Loss of personal vision, loss of personal leadership
Personal leadership is the answer to the dilemma, but how does one develop such a thing? Is it taught or is it intrinsic? Nature or nurture? I think the answer is – all of the above.
What I do know, is it can be squeezed out of you. It’s possible to teach someone they’ve no value and won’t amount to much. An effective means to quash ideas of creating a life of purpose. Just ask anyone who has been in an abusive relationship. It also happens to children and teens who have been bullied.
My interests got a thumb down from my family. From involvement with the family business, to pursuing a stage career, to consideration of teaching or social work. I kept looking for external validation and approval and instead was met with criticism, negativity or indifference. This isn’t a recipe for success.
To develop a vision, start with what you enjoy
If personal leadership pivots on the ability to formulate a vision for your life, how do you overcome the idea that what you have to offer is neither special nor important? I believe you start with what you enjoy, add more of it into your life and look for how it can benefit others.
How does this help someone who is trying to build their life? To create a vision, a goal?
As a start, you become a part of something larger than yourself. Connection to others, being a member of a community and using your skill is a way to build up your own sense of value while bringing value to others. There are few things more fulfilling than doing something you enjoy and then finding ways to make it better for others.
A great vision includes benefits to others
When we’re trying to formulate a vision, it starts with a question – what do I want. There is a second question that helps you define the answer. How can what you want to achieve be a benefit to others? The path, of determining what you want doesn’t necessarily reveal itself all at once. It’s why taking steps to begin following an interest will help you decide some of those finer points.
Consider for example an interest in sewing (or podcasting or fly fishing).
On your own, you’ve done a few projects. When you see a local shop is providing classes, you’re interested and sign up. Over the span of the course you get to know others and begin hearing about other events and courses. Then you hear about a new project for people in a senior’s residence. They’re looking for volunteers to assist. Signing up, you not only get to know a few people from the original group better, but some amazing seniors.
Every week you look forward to getting together with your community. Soon,you begin to think about some outreach projects which would bring this skill to a larger population. As you talk it up with a few others, you decide to form a committee. You find yourself busier and more connected than you’d imagined could happen.
Personal leadership is a process, not a destination
Is this your job? No. Will it be? Who knows.
The point however is that through the process you’ve come to understand that not only can you sew (run a podcast or create fly fishing ties), you also have an ability to connect with people.
The benefits are several. First, you’ve allowed yourself to do something you enjoy. Then you put yourself a little further into the world.
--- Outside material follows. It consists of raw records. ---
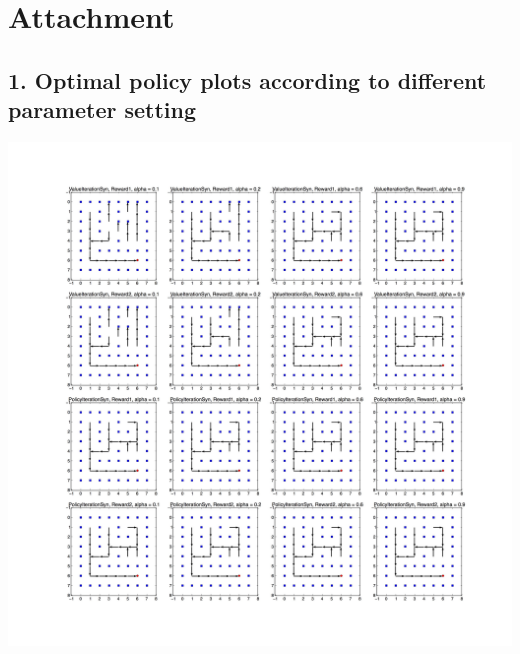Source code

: \documentclass[12pt,a4paper,titlepage]{article}
\begin{document}
\section*{Attachment}
\subsection*{1. Optimal policy plots according to different parameter setting}
\begin{center}
\includegraphics[scale=0.11]{PolicyPlot.jpg}
\end{center}
\newpage
\end{document}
Finally, you set out a goal to help someone else and was able to achieve it. These are all a part of the process of creating your vision.
None of us are islands. Not at work, not in our communities or in the world. Choosing and following a path gives you the gifts of new experiences, new connections and new opportunities.
Vision, personal power, success
One of the hardest things, is being taught you have no worth. The second hardest thing is not feeling you have the ability to solve problems as they come up.
Without self worth and self efficacy, you lose sight of your internal vision, of what life could be. That loss compounds to a loss of a sense of personal power to make change, for yourself or others. Overcoming this narrow and limiting view is very liberating; and as we know, success leads to success.
Personal leadership is not a one shot deal. It’s an ongoing journey into setting a course, travelling it and correcting and expanding as time goes on. Just because you are unsure now, doesn’t mean that you will always be. Give yourself the gift of starting down a path, of choosing what you want and then believing in yourself to handle what comes up along the way.
If you feel stuck, don’t have a vision or are trying to figure out what you want to be when you grow up, know you aren’t alone. If you need help in moving your life ahead, contact me. I can help. I’ve been there.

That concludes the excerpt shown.